- [Recorded information]:
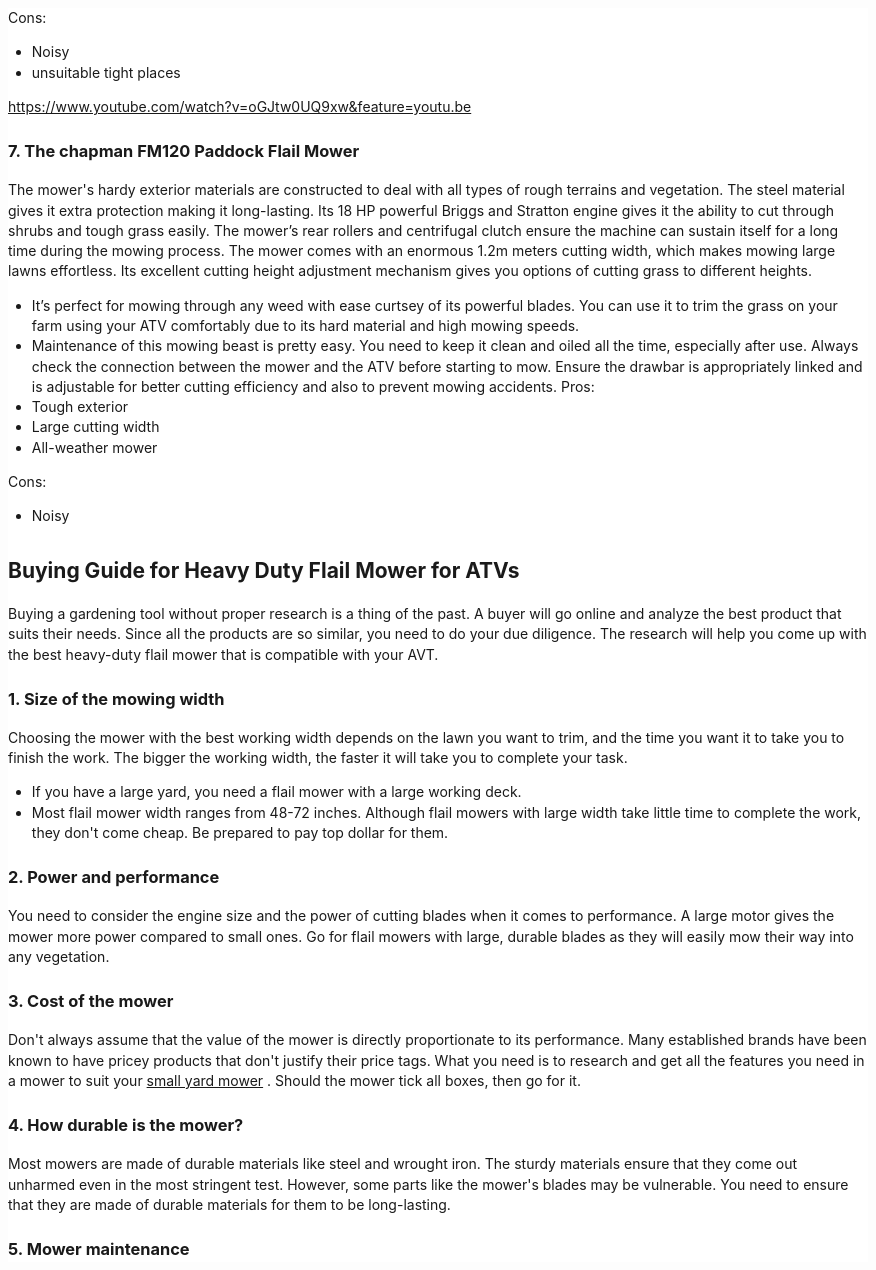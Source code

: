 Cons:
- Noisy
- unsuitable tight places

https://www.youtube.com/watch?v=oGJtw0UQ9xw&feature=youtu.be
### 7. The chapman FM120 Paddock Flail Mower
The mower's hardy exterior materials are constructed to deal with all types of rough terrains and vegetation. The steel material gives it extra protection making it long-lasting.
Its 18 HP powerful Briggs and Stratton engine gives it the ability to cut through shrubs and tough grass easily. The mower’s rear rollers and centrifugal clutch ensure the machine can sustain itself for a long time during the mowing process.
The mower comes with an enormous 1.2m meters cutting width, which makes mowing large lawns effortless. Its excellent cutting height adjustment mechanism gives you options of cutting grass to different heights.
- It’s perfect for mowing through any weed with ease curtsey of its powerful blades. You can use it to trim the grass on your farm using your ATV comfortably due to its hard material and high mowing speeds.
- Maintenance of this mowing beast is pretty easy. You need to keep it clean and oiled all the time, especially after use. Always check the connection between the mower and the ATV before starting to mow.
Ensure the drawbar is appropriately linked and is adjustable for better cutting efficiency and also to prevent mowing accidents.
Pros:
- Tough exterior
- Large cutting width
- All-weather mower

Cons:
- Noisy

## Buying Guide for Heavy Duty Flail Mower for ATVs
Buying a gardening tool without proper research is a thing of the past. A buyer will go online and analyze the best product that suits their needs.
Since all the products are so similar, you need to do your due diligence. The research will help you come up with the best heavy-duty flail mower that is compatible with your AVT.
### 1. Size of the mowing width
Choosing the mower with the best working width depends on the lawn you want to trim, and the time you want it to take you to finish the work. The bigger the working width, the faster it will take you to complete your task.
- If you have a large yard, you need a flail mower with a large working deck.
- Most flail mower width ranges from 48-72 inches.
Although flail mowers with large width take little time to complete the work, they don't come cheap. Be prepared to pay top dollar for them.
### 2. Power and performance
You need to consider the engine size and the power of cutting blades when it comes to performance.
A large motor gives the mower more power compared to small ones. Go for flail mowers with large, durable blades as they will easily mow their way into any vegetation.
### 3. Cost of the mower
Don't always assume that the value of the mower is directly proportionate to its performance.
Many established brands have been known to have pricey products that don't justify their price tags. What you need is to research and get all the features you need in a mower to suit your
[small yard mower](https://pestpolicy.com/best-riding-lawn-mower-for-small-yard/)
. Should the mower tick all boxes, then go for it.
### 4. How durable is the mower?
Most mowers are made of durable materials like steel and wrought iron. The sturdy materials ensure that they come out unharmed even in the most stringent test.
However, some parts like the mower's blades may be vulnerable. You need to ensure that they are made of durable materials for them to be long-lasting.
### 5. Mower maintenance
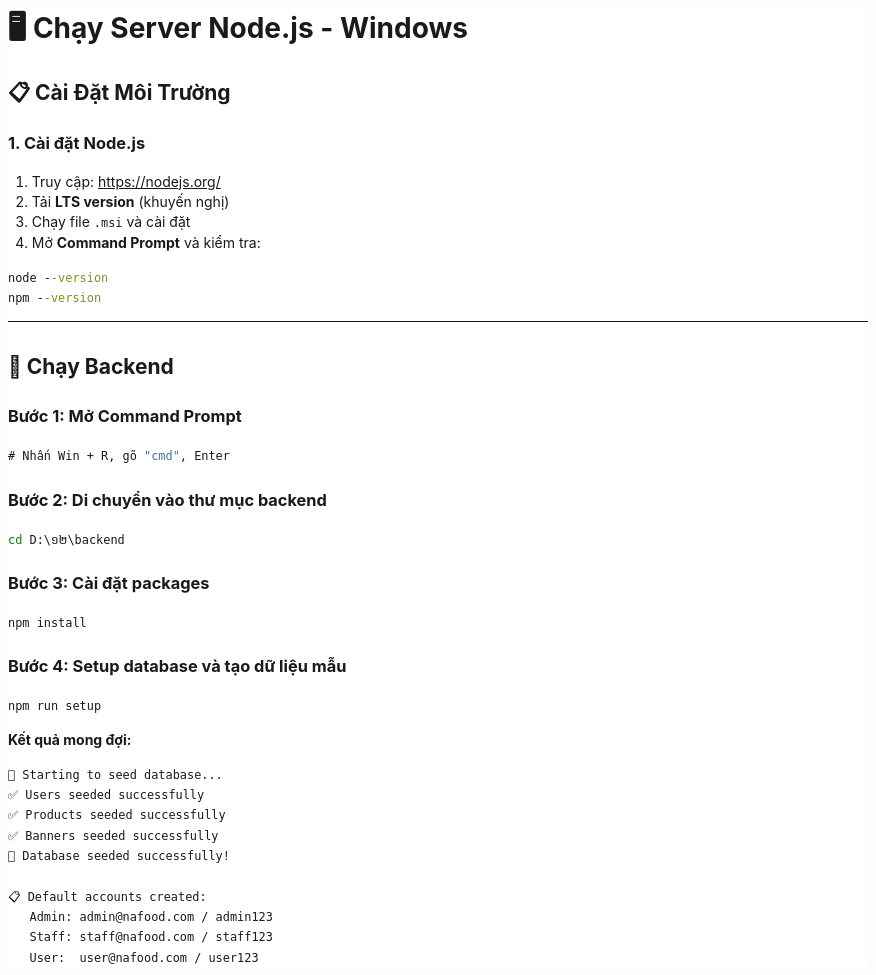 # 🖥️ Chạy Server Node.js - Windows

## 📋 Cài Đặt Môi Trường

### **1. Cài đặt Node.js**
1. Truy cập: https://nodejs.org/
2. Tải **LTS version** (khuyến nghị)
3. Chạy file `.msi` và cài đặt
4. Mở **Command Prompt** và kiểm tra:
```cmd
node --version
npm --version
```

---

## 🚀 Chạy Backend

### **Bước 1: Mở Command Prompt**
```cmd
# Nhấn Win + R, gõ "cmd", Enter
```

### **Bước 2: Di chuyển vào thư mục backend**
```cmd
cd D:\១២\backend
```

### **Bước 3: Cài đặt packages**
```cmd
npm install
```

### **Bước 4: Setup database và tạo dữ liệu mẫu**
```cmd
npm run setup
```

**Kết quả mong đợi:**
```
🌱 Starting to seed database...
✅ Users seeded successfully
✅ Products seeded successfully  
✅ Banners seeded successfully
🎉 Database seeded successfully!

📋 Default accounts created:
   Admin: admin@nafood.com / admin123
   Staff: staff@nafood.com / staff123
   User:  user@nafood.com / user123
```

* * *

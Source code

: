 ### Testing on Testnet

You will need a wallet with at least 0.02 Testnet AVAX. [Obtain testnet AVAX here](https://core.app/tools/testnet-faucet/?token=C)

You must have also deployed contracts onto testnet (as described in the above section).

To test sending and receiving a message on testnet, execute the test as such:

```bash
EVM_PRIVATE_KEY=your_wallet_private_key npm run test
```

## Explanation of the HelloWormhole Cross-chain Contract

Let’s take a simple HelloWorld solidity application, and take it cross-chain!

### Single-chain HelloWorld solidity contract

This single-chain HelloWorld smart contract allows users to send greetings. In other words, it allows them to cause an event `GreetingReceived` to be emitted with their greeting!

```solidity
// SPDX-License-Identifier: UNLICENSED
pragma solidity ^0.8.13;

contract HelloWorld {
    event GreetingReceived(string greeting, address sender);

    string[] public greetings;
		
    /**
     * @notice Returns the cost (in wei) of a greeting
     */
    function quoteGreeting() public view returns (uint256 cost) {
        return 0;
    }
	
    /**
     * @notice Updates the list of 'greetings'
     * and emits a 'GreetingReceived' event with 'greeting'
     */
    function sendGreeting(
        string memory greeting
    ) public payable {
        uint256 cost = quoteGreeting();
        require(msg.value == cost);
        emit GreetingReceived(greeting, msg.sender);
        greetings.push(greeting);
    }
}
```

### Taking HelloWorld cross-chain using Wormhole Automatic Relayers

- [Task description]:
Every line above with the word "lasting" is to be copied out.

- [Response]:
The mower's hardy exterior materials are constructed to deal with all types of rough terrains and vegetation. The steel material gives it extra protection making it long-lasting.
However, some parts like the mower's blades may be vulnerable. You need to ensure that they are made of durable materials for them to be long-lasting.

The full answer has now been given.